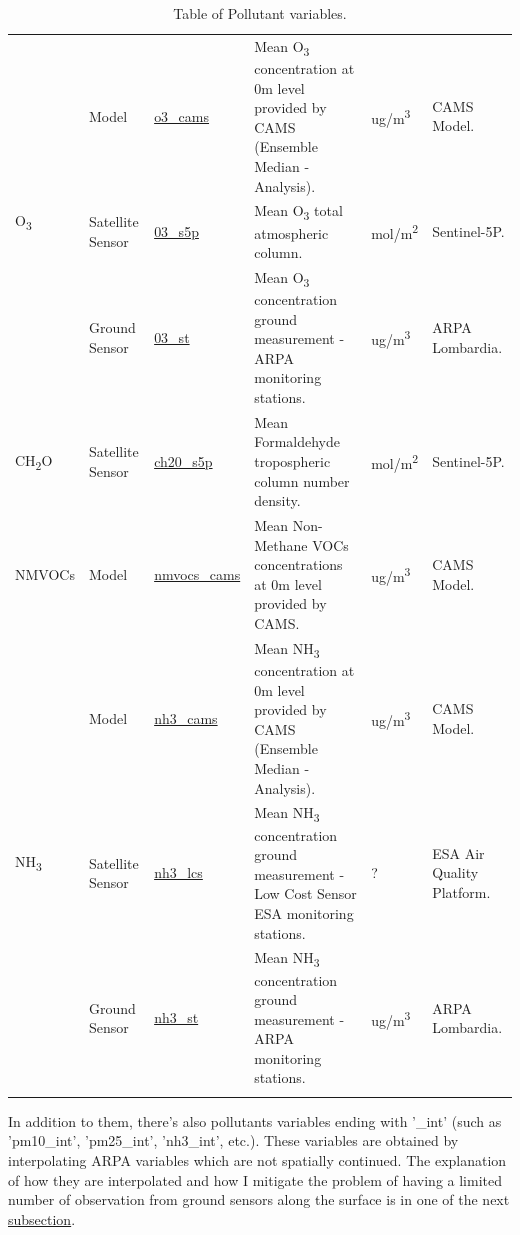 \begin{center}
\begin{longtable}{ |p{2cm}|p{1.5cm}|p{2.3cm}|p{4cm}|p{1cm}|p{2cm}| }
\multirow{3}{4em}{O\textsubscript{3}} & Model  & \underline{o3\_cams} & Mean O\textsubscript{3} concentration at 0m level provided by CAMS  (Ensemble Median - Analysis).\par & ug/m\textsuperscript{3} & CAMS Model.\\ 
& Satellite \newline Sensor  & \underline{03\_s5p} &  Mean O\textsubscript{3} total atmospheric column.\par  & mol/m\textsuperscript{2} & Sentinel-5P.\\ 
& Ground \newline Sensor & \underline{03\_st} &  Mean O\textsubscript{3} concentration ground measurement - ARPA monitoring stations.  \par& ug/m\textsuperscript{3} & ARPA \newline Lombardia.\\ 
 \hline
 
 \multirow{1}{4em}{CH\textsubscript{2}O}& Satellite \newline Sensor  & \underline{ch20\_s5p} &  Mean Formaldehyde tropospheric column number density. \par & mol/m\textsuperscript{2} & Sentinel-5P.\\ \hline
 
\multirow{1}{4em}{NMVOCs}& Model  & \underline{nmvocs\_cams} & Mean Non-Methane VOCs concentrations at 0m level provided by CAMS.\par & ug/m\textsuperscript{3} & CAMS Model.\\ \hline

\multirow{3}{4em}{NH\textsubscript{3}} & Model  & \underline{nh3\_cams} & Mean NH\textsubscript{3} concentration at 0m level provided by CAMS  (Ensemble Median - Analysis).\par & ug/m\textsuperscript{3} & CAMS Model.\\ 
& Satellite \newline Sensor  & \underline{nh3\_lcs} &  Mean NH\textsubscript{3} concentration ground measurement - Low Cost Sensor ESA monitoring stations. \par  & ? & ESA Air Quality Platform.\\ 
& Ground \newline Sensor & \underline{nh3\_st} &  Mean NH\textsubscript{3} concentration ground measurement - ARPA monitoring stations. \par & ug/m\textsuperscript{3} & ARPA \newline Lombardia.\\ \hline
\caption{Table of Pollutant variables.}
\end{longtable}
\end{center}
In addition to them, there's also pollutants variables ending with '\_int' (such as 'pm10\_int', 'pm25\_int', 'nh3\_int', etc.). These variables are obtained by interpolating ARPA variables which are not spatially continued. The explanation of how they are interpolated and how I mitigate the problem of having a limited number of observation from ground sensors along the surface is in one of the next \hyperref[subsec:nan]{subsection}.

....

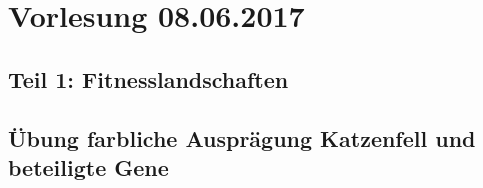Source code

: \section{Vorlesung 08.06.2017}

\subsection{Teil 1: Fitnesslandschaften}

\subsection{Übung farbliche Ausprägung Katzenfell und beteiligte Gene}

....

■ How to complete this task ■
Nothing but the lines from the one with "Source code" up to and including the one with "farbliche Ausprägung Katzenfell" should be printed, exactly as they read above. Please keep the pictures out.

■ Expected answer ■
Source code

: \section{Vorlesung 08.06.2017}

\subsection{Teil 1: Fitnesslandschaften}

\subsection{Übung farbliche Ausprägung Katzenfell und beteiligte Gene}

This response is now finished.